### WORK ITEM
Return a copy of every line in the data below that contains "thất".

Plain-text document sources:
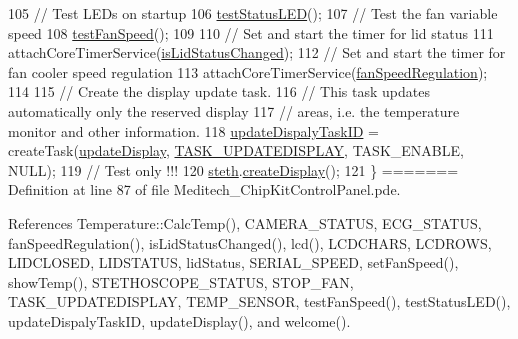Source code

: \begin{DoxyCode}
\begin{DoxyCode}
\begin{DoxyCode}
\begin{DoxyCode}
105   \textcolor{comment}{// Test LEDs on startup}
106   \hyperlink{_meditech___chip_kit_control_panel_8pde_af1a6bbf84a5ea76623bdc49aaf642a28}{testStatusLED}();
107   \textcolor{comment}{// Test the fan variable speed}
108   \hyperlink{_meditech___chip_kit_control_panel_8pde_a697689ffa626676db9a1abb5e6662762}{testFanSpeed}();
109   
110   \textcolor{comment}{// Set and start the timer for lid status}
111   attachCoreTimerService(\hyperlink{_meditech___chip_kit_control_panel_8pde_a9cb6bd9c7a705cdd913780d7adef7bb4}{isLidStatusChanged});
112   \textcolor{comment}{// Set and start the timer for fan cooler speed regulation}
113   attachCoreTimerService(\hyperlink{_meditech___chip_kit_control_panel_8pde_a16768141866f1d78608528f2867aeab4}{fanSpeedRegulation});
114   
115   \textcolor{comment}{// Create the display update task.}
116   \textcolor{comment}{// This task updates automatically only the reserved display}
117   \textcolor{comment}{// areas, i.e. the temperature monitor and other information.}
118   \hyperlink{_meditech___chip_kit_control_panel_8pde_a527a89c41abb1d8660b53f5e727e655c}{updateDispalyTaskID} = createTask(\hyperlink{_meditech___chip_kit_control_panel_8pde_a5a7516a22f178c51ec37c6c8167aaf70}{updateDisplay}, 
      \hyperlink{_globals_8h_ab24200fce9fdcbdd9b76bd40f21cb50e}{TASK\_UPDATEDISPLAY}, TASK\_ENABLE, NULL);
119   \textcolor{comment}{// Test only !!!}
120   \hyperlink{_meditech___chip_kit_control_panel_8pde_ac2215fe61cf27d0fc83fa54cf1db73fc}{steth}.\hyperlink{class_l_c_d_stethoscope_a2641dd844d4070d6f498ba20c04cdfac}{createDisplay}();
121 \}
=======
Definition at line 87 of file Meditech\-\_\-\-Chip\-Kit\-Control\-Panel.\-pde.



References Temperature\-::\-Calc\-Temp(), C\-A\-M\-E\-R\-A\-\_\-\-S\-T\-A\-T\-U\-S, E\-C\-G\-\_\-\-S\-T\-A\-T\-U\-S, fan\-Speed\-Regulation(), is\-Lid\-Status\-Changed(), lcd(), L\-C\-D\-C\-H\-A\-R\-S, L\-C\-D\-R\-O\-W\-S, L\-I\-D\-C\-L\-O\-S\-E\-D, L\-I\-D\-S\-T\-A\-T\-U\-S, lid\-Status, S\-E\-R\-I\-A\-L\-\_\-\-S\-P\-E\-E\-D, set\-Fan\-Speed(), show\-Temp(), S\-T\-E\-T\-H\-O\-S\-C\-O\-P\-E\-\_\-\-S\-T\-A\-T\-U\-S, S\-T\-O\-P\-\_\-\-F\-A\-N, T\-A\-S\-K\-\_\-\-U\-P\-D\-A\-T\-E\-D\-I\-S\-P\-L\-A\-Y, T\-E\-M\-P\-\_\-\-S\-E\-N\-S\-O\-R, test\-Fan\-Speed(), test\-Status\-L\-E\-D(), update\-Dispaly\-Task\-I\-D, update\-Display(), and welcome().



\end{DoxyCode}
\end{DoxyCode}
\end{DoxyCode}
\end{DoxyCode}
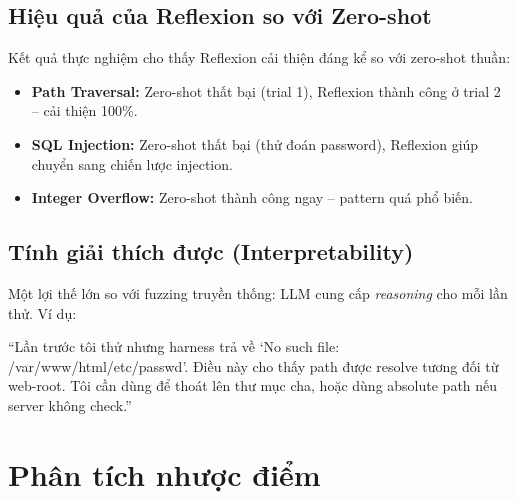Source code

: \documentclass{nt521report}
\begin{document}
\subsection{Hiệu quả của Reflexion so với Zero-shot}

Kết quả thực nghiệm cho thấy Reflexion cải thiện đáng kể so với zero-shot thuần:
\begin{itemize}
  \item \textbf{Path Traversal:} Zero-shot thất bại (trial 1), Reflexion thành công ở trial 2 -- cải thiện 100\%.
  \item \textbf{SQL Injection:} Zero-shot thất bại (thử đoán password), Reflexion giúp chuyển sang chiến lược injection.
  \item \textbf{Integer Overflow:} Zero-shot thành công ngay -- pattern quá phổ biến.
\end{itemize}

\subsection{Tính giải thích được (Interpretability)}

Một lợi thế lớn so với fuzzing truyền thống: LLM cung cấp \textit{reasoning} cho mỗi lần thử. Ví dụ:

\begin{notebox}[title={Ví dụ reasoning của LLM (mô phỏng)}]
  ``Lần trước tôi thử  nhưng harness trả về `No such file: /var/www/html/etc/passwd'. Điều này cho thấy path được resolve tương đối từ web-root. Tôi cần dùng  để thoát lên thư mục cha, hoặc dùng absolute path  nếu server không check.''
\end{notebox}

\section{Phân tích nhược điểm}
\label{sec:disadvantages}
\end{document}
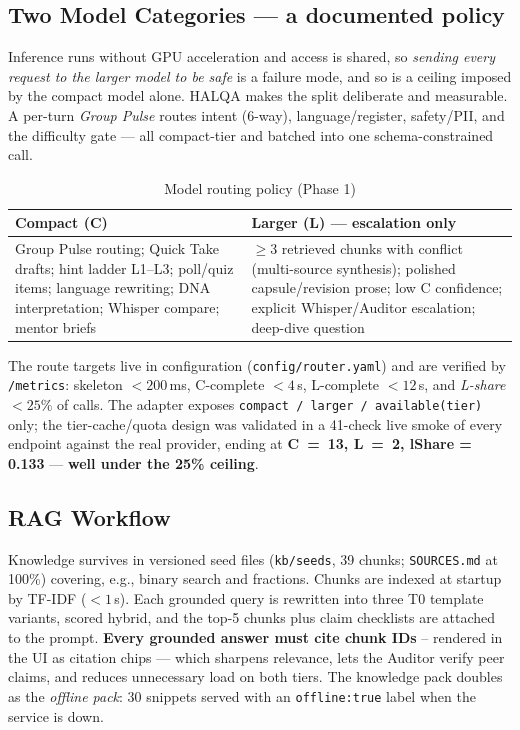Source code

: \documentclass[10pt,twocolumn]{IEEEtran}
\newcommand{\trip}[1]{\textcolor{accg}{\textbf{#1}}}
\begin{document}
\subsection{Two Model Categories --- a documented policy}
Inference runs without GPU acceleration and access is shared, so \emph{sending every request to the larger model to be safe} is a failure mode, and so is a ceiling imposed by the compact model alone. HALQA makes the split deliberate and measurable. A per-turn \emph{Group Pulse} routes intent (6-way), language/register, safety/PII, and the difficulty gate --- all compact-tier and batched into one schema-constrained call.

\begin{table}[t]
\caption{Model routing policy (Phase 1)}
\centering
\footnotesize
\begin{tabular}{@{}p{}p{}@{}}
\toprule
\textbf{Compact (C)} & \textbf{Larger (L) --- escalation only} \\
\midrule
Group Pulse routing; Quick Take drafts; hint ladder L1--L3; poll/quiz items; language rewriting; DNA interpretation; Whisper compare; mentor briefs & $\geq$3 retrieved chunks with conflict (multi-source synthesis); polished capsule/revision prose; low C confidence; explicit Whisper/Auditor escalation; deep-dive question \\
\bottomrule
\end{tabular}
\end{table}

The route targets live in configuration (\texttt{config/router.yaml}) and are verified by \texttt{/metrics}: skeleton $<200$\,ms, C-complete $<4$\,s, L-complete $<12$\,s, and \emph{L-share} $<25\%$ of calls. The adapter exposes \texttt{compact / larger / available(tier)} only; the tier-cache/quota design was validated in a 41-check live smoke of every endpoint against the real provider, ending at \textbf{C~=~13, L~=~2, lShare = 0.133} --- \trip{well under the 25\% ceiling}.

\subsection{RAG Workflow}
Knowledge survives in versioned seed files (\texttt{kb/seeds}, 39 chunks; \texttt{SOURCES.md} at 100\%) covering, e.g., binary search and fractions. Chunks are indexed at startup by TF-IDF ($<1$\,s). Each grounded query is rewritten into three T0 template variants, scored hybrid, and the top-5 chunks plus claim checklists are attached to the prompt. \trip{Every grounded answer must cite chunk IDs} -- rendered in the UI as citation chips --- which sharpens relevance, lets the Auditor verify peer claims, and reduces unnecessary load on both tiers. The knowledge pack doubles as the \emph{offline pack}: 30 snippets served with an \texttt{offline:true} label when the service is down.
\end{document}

### PROBLEM SOLUTION
  \item \textbf{Path Traversal:} Zero-shot thất bại (trial 1), Reflexion thành công ở trial 2 -- cải thiện 100\%.
  \item \textbf{SQL Injection:} Zero-shot thất bại (thử đoán password), Reflexion giúp chuyển sang chiến lược injection.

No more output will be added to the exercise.